June 1.-Saddest, sweetest of months! I am sorry to spend it in a place so dirty, so dusty and so dull.

June 8.-On this same side of the page in my red journal one year ago to-morrow I wrote the words, "Mary is dead." And I have n't the heart to write now that this, the first return of that awful day, has come. "Speech is silver, silence golden." In silence I will think my thoughts. A letter written to father and mother, the lonely, heart-aching pair, shall be my record of this day.

June 12-Two weeks from to-day I start for home. I am very eager for it, more so than I can tell. Indeed, I think about it all my spare time. Father and mother, the house and garden,-Mary's grave. "Thoughts that do lie too deep for tears" go through me as I think of my changed home, and the pleasant face shut out of sight. It is idle to write about it.

Death is unspeakably mysterious and awful. The feeling of this grows stronger in my soul. The terrible sentence rings in my ears, "I am to die! I am to die!" No matter to what it conducts, the earth side of it-and that is what we see—is fearful enough to strike one dumb. Mary always viewed it so herself, and yet it has passed upon her!

June 16.-Pittsburgh is in a ferment, two thousand men are working on fortifications, Gen. Lee's army is said to be approaching, and martial law is to be declared. Trains from the South are forbidden to come to the city. Miss Dole, our New England teacher, is very much alarmed. The girls are distressed, especially those living to the southward, but I am not troubled a bit, nor any of the teachers except Miss Dole. It is quite exciting, though. The President has ordered out 100,000 men, 50,000 of them from Pennsylvania, but there are so many false alarms that it does not do to receive all we hear as gospel on any subject.

Last night came a long letter from Oliver, the first since he went to Denver last fall. It was interesting and characteristic. Though our roads lie so far apart, and our interests are so unlike, yet I always think fondly of my brother and proudly of his success.

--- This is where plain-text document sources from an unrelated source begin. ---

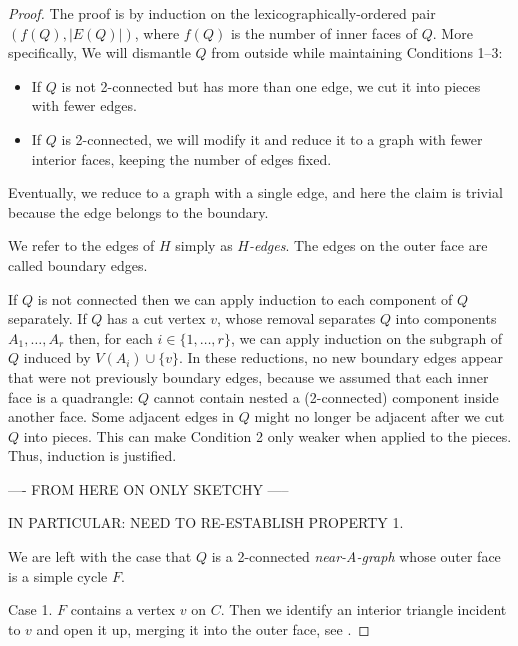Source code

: \begin{proof}
The proof is by induction
   on the lexicographically-ordered pair $(f(Q),|E(Q)|)$, where $f(Q)$
is the number of inner faces of $Q$. 
More specifically, %
We will dismantle $Q$
 from outside while maintaining
 Conditions 1--3:
\begin{itemize}
\item If $Q$ is not 2-connected but has more than one edge, we cut it
  into pieces with fewer edges.
\item If $Q$ is 2-connected, we will modify it and reduce it to a
  graph
with fewer interior faces,
keeping the number of edges fixed.
\end{itemize}
Eventually, we reduce to a graph with a single edge, and here the
claim is trivial because the edge belongs to the boundary.

   We refer to the edges of $H$ simply as \emph{$H$-edges}.
The edges on the outer
   face are called boundary edges.

If $Q$ is not connected then we can apply induction to each component
   of $Q$ separately. If $Q$ has a cut vertex $v$, whose removal
   separates $Q$ into components $A_1,\ldots,A_r$ then, for each
   $i\in\{1,\ldots,r\}$, we can apply induction on the subgraph of $Q$
   induced by $V(A_i)\cup\{v\}$.  
In these reductions, no new boundary edges appear that were not
previously boundary edges, because we assumed that each inner face is
a quadrangle: $Q$ cannot contain nested a (2-connected) component
inside another face.
Some adjacent edges in $Q$ might no longer be adjacent
after we cut $Q$ into pieces. This can make Condition 2 only weaker
when applied to the pieces. Thus, induction is justified.

----  FROM HERE ON ONLY SKETCHY -----

IN PARTICULAR: NEED TO RE-ESTABLISH PROPERTY 1.

We are left with the case that $Q$ is a 2-connected \emph{near-A-graph} whose outer face 
   is a simple cycle $F$.

Case 1. $F$ contains a vertex $v$ on $C$.
Then we identify an interior triangle incident to $v$ and open it up,
merging it into the outer face, see .


\end{proof}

It is nice for him and Mary B. to love each other and to be together.

June 25.--Doctor P. just now called me into the music-room and complimented me so much that I must write it down, for this book is my safety-valve. Ahem! He said my success in the essay before the Alumnæ was something wonderful. He said it made a marked impression, that he wanted me to come back, would make it pleasant for me, and that if he had only thought of it in time, he would have had me make the address to the graduating class upon the occasion of receiving their diplomas, instead of Dr. Herrick Johnson, pastor of one of the first Presbyterian churches in this city and one of the oldest, and furthermore that he wanted me to write an account of the Commencement for "Tom Eddy's paper," and insisted on my taking a five dollar bill for the same. So now, in great

Nineteen Beautiful Years.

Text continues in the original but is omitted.